Однако оба они заблуждались – я пребывал вовсе не в атмосфере строгой суровости. В основе моей веры были радость и ликование. Я жил в мире света, в огромном нефе, где постоянно горели тысячи свечей.

Я был увлечен своими любимыми латинскими авторами. Их творения отражали крутой поворот, совершенный западным миром. Мне хотелось описать этот переворот в жизни и сознании, это всеобщее потрясение, которое вызвала христианская мысль, ставшая антиподом всему, что говорилось или писалось ранее. Явление Христа было не только духовным чудом, но и революцией в философии. Физическое преображение – воплощение Иисуса – и превращение Слова. Речь и мысли человека никогда больше не будут прежними.

Я представлял себе изумление иудеев при Его появлении. Избранный народ, ожидавший могучего воина-мессию на огненной колеснице, увидел сострадающего человека, чьей единственной силой была любовь, верившего, что каждое поражение есть победа и что все люди – избранные. Я думал о греках и римлянах, которые создавали богов по своему образу и подобию, наделив их собственной противоречивостью, и неожиданно обнаружили невидимого Бога, принявшего человеческий облик. Теперь Бог больше не подавлял людей, а спускался к ним сам, чтобы помочь им подняться над любыми противоречиями.

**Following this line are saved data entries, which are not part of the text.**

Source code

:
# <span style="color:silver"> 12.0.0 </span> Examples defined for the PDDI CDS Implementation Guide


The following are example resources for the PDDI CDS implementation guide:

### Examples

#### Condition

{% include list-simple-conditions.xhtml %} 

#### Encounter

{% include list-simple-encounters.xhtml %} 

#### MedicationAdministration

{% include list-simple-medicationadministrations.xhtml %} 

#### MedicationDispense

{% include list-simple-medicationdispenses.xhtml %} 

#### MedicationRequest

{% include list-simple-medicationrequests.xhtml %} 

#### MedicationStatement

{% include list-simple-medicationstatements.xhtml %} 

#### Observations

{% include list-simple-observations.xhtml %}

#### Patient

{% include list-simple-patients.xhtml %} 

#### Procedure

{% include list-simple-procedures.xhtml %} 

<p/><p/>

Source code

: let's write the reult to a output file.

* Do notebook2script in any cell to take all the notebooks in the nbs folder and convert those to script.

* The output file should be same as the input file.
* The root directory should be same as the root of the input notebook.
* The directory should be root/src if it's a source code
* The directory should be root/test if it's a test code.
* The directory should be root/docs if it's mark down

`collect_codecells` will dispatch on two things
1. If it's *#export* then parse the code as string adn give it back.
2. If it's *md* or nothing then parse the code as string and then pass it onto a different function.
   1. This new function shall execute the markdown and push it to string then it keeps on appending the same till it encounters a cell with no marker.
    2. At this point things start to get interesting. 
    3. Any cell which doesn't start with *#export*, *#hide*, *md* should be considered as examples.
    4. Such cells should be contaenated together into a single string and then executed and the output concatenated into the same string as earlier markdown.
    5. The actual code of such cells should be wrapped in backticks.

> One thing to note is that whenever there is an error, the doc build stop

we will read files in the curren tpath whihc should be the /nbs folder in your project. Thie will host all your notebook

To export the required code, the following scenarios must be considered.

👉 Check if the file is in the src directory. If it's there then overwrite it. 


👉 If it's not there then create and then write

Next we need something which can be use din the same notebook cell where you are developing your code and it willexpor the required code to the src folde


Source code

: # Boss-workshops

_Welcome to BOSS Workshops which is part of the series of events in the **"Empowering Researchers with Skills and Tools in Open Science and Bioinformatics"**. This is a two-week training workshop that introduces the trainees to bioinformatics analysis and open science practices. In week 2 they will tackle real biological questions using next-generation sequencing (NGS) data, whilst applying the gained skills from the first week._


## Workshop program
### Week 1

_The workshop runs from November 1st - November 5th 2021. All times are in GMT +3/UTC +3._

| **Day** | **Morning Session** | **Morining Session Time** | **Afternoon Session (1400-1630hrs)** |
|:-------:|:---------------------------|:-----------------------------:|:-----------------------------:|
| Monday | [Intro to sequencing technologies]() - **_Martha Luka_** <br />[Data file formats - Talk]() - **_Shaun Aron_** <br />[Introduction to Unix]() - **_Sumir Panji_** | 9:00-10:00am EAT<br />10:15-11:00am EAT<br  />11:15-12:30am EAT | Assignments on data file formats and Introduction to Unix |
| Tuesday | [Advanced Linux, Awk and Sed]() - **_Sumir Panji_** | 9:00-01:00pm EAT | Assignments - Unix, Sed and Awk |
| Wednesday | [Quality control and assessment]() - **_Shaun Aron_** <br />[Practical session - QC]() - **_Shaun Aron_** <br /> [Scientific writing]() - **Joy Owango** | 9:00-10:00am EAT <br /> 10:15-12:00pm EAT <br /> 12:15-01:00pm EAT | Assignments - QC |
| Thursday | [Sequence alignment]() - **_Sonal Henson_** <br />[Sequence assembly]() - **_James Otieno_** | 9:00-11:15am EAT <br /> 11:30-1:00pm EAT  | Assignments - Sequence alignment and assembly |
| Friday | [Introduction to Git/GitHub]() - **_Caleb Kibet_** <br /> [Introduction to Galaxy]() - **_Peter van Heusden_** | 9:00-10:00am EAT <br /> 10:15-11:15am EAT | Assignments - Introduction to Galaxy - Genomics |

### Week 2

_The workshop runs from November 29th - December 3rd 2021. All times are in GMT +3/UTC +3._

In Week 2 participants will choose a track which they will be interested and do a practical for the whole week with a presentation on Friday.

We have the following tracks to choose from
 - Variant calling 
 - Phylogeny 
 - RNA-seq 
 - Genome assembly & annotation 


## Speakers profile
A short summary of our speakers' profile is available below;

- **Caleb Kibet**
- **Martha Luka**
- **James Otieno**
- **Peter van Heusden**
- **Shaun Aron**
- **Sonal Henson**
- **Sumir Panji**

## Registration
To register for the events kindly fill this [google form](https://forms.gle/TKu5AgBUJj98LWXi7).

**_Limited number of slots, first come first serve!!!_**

Вот эту эпоху великого поворота я и хотел описать. Благословенные годы, когда христианство было подобно гончарной глине, материку в процессе формирования, а первые христианские писатели были одновременно рычагом и отражением, жизненной силой и опорой. После создания Евангелия, Посланий и Писаний апостолов эстафету приняли мирские авторы, соизмеряя, развивая, комментируя неисчерпаемое богатство, доставшееся им в наследство.